**What is required**: Every entry that follows must be written out exactly, apart from its pictures.

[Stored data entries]
--
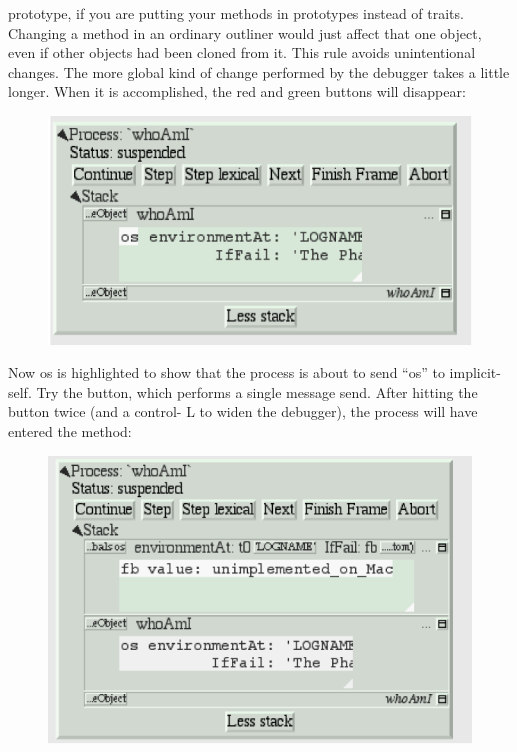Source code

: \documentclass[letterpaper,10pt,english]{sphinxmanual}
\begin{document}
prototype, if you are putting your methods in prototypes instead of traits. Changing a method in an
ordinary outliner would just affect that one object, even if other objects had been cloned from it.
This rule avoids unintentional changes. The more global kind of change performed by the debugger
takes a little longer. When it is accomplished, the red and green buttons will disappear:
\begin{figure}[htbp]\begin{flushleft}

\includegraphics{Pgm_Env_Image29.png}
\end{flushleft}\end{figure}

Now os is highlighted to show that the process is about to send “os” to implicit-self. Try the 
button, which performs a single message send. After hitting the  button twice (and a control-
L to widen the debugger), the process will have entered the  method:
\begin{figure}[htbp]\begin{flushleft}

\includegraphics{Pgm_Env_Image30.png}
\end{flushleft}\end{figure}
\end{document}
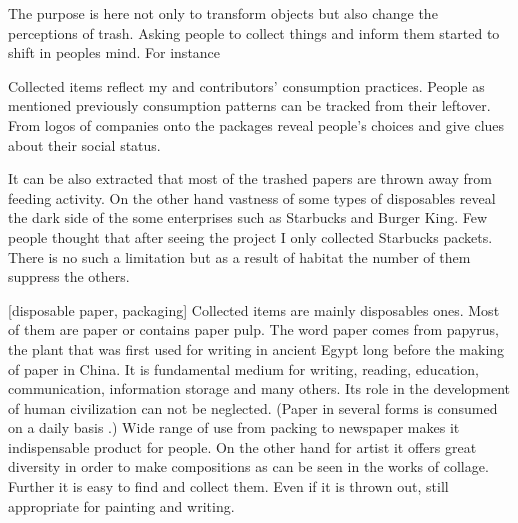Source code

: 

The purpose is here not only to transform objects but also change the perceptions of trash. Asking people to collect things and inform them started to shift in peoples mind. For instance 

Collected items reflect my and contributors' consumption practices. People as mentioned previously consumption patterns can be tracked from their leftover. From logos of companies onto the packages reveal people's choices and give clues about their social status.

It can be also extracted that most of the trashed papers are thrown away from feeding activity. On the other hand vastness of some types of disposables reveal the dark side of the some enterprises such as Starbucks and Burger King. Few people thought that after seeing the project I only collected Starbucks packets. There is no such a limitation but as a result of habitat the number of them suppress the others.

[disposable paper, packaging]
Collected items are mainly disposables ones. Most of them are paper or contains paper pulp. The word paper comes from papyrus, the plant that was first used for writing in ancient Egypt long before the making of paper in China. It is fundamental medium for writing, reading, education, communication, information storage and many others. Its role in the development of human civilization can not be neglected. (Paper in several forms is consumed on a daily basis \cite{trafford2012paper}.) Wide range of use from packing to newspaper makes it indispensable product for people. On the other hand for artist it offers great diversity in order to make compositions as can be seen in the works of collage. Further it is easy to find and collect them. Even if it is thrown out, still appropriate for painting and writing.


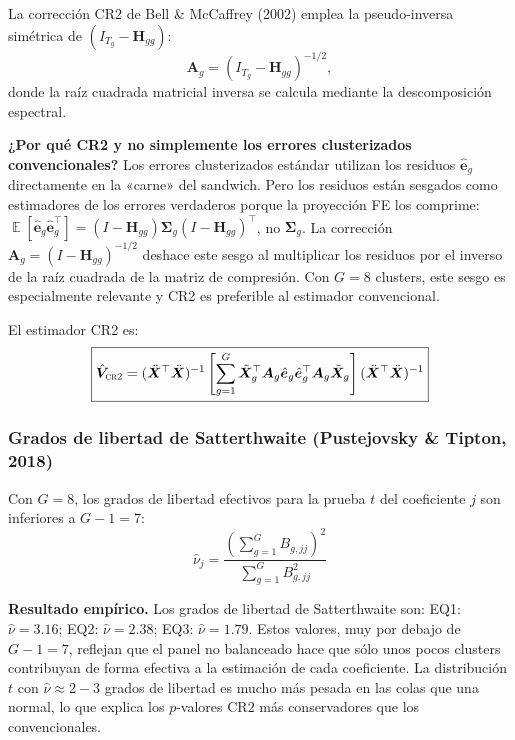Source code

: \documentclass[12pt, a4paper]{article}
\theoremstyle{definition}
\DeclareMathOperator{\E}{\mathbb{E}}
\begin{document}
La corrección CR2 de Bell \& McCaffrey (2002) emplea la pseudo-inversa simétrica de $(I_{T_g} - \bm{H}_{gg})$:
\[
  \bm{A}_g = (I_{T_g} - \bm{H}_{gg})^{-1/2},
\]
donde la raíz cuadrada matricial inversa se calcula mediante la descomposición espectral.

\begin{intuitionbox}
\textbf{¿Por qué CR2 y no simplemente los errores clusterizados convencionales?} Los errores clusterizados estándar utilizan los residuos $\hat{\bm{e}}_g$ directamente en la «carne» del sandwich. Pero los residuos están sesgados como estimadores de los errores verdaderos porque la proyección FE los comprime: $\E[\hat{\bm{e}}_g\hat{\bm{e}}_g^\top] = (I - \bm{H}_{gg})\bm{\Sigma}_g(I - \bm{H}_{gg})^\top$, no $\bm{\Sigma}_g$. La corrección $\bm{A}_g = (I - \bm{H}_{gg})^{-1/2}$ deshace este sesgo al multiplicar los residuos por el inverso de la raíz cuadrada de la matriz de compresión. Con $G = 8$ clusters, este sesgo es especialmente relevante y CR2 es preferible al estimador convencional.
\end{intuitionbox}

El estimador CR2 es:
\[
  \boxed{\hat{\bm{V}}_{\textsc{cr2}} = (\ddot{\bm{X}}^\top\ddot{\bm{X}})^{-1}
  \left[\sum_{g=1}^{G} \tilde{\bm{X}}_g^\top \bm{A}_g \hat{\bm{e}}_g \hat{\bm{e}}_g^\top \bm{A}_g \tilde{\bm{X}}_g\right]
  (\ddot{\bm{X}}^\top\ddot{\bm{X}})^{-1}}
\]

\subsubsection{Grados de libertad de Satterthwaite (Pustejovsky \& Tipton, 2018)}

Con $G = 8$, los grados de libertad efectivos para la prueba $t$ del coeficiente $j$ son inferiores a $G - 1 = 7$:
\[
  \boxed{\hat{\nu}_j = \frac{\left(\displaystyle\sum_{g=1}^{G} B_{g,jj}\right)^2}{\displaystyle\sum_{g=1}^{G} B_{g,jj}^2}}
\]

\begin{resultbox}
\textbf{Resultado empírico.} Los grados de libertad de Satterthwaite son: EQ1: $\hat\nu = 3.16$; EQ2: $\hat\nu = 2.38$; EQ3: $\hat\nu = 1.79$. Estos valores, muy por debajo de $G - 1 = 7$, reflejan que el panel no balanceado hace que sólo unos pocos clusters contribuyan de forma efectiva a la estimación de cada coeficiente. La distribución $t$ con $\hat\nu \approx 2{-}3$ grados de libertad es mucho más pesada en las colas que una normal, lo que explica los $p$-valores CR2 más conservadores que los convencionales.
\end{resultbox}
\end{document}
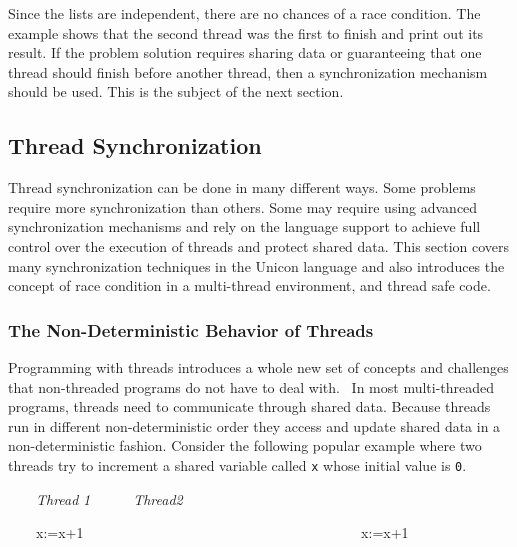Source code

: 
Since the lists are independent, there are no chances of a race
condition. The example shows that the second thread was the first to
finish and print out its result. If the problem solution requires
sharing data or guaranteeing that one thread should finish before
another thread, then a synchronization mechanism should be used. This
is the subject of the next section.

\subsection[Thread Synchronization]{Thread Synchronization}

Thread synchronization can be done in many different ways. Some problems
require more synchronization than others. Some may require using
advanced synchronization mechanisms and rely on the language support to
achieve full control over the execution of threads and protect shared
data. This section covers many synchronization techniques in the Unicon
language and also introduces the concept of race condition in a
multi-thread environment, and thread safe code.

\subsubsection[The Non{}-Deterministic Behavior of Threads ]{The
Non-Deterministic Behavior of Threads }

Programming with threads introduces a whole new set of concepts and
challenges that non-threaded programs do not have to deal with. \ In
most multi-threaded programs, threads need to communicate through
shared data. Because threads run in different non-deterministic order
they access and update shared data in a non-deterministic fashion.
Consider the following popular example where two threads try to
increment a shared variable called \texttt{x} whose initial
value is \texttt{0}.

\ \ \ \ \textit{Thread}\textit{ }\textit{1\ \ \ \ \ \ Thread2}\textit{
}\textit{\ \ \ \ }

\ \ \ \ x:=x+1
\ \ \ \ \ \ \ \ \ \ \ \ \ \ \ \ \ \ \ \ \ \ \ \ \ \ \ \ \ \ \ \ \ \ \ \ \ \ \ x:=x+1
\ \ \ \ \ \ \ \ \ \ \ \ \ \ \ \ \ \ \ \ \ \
--
**Written response**:
Source code

: \documentclass[letterpaper,10pt,english]{sphinxmanual}
\begin{document}
prototype, if you are putting your methods in prototypes instead of traits. Changing a method in an
ordinary outliner would just affect that one object, even if other objects had been cloned from it.
This rule avoids unintentional changes. The more global kind of change performed by the debugger
takes a little longer. When it is accomplished, the red and green buttons will disappear:
\begin{figure}[htbp]\begin{flushleft}

\includegraphics{Pgm_Env_Image29.png}
\end{flushleft}\end{figure}

Now os is highlighted to show that the process is about to send “os” to implicit-self. Try the 
button, which performs a single message send. After hitting the  button twice (and a control-
L to widen the debugger), the process will have entered the  method:
\begin{figure}[htbp]\begin{flushleft}

\includegraphics{Pgm_Env_Image30.png}
\end{flushleft}\end{figure}
\end{document}
Source code

: 

The purpose is here not only to transform objects but also change the perceptions of trash. Asking people to collect things and inform them started to shift in peoples mind. For instance 

Collected items reflect my and contributors' consumption practices. People as mentioned previously consumption patterns can be tracked from their leftover. From logos of companies onto the packages reveal people's choices and give clues about their social status.

It can be also extracted that most of the trashed papers are thrown away from feeding activity. On the other hand vastness of some types of disposables reveal the dark side of the some enterprises such as Starbucks and Burger King. Few people thought that after seeing the project I only collected Starbucks packets. There is no such a limitation but as a result of habitat the number of them suppress the others.

[disposable paper, packaging]
Collected items are mainly disposables ones. Most of them are paper or contains paper pulp. The word paper comes from papyrus, the plant that was first used for writing in ancient Egypt long before the making of paper in China. It is fundamental medium for writing, reading, education, communication, information storage and many others. Its role in the development of human civilization can not be neglected. (Paper in several forms is consumed on a daily basis \cite{trafford2012paper}.) Wide range of use from packing to newspaper makes it indispensable product for people. On the other hand for artist it offers great diversity in order to make compositions as can be seen in the works of collage. Further it is easy to find and collect them. Even if it is thrown out, still appropriate for painting and writing.


Source code

: \documentclass[12pt, a4paper]{article}
\theoremstyle{definition}
\DeclareMathOperator{\E}{\mathbb{E}}
\begin{document}
La corrección CR2 de Bell \& McCaffrey (2002) emplea la pseudo-inversa simétrica de $(I_{T_g} - \bm{H}_{gg})$:
\[
  \bm{A}_g = (I_{T_g} - \bm{H}_{gg})^{-1/2},
\]
donde la raíz cuadrada matricial inversa se calcula mediante la descomposición espectral.

\begin{intuitionbox}
\textbf{¿Por qué CR2 y no simplemente los errores clusterizados convencionales?} Los errores clusterizados estándar utilizan los residuos $\hat{\bm{e}}_g$ directamente en la «carne» del sandwich. Pero los residuos están sesgados como estimadores de los errores verdaderos porque la proyección FE los comprime: $\E[\hat{\bm{e}}_g\hat{\bm{e}}_g^\top] = (I - \bm{H}_{gg})\bm{\Sigma}_g(I - \bm{H}_{gg})^\top$, no $\bm{\Sigma}_g$. La corrección $\bm{A}_g = (I - \bm{H}_{gg})^{-1/2}$ deshace este sesgo al multiplicar los residuos por el inverso de la raíz cuadrada de la matriz de compresión. Con $G = 8$ clusters, este sesgo es especialmente relevante y CR2 es preferible al estimador convencional.
\end{intuitionbox}

El estimador CR2 es:
\[
  \boxed{\hat{\bm{V}}_{\textsc{cr2}} = (\ddot{\bm{X}}^\top\ddot{\bm{X}})^{-1}
  \left[\sum_{g=1}^{G} \tilde{\bm{X}}_g^\top \bm{A}_g \hat{\bm{e}}_g \hat{\bm{e}}_g^\top \bm{A}_g \tilde{\bm{X}}_g\right]
  (\ddot{\bm{X}}^\top\ddot{\bm{X}})^{-1}}
\]

\subsubsection{Grados de libertad de Satterthwaite (Pustejovsky \& Tipton, 2018)}

Con $G = 8$, los grados de libertad efectivos para la prueba $t$ del coeficiente $j$ son inferiores a $G - 1 = 7$:
\[
  \boxed{\hat{\nu}_j = \frac{\left(\displaystyle\sum_{g=1}^{G} B_{g,jj}\right)^2}{\displaystyle\sum_{g=1}^{G} B_{g,jj}^2}}
\]

\begin{resultbox}
\textbf{Resultado empírico.} Los grados de libertad de Satterthwaite son: EQ1: $\hat\nu = 3.16$; EQ2: $\hat\nu = 2.38$; EQ3: $\hat\nu = 1.79$. Estos valores, muy por debajo de $G - 1 = 7$, reflejan que el panel no balanceado hace que sólo unos pocos clusters contribuyan de forma efectiva a la estimación de cada coeficiente. La distribución $t$ con $\hat\nu \approx 2{-}3$ grados de libertad es mucho más pesada en las colas que una normal, lo que explica los $p$-valores CR2 más conservadores que los convencionales.
\end{resultbox}
\end{document}
Source code

: 
Since the lists are independent, there are no chances of a race
condition. The example shows that the second thread was the first to
finish and print out its result. If the problem solution requires
sharing data or guaranteeing that one thread should finish before
another thread, then a synchronization mechanism should be used. This
is the subject of the next section.

\subsection[Thread Synchronization]{Thread Synchronization}

Thread synchronization can be done in many different ways. Some problems
require more synchronization than others. Some may require using
advanced synchronization mechanisms and rely on the language support to
achieve full control over the execution of threads and protect shared
data. This section covers many synchronization techniques in the Unicon
language and also introduces the concept of race condition in a
multi-thread environment, and thread safe code.

\subsubsection[The Non{}-Deterministic Behavior of Threads ]{The
Non-Deterministic Behavior of Threads }

Programming with threads introduces a whole new set of concepts and
challenges that non-threaded programs do not have to deal with. \ In
most multi-threaded programs, threads need to communicate through
shared data. Because threads run in different non-deterministic order
they access and update shared data in a non-deterministic fashion.
Consider the following popular example where two threads try to
increment a shared variable called \texttt{x} whose initial
value is \texttt{0}.

\ \ \ \ \textit{Thread}\textit{ }\textit{1\ \ \ \ \ \ Thread2}\textit{
}\textit{\ \ \ \ }

\ \ \ \ x:=x+1
\ \ \ \ \ \ \ \ \ \ \ \ \ \ \ \ \ \ \ \ \ \ \ \ \ \ \ \ \ \ \ \ \ \ \ \ \ \ \ x:=x+1
\ \ \ \ \ \ \ \ \ \ \ \ \ \ \ \ \ \ \ \ \ \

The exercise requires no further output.